**TO DO**
Go through the entries below and collect each line with the string "textrm" in it.
• • • •
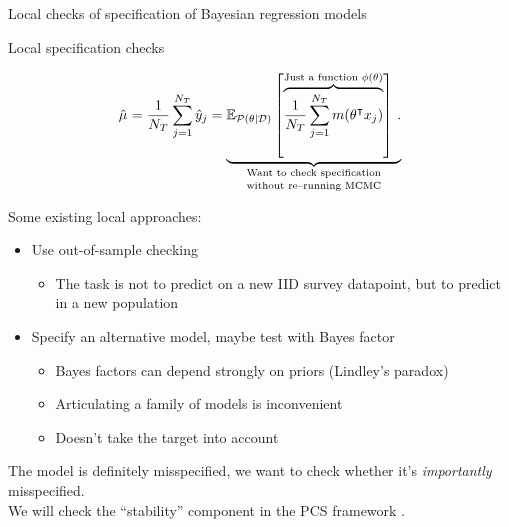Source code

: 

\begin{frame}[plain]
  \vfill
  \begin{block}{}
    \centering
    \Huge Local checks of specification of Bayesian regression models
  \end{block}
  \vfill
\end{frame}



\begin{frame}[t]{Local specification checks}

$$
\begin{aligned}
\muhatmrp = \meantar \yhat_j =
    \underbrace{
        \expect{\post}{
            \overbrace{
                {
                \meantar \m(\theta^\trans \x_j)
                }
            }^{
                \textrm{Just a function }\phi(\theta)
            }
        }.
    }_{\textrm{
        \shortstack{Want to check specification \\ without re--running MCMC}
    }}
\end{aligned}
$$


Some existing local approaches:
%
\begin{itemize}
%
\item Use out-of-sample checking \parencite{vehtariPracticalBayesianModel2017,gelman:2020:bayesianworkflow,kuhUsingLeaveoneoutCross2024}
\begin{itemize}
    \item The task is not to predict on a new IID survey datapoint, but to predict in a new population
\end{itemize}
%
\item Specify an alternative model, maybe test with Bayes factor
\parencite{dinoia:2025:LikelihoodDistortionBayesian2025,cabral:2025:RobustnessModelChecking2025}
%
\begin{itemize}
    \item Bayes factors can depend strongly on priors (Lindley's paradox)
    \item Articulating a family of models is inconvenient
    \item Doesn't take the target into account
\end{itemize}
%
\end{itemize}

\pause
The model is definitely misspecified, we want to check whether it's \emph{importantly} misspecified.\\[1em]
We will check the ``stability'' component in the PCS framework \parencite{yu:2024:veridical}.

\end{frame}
• • • •
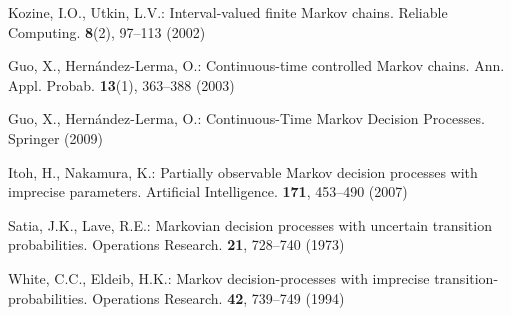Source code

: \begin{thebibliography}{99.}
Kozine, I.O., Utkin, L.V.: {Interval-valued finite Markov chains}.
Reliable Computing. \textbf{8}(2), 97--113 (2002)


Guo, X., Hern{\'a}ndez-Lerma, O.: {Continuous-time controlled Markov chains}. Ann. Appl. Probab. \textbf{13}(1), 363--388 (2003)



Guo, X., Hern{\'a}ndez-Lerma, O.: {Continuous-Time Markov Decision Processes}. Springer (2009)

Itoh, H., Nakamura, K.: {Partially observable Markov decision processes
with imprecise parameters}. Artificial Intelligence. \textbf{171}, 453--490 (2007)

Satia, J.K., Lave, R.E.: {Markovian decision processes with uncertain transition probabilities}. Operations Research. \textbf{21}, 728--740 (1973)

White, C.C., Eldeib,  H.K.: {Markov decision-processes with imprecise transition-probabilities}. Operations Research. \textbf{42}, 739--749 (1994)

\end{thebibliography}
• • • •
**WRITTEN RESPONSE**
                \textrm{Just a function }\phi(\theta)
    }_{\textrm{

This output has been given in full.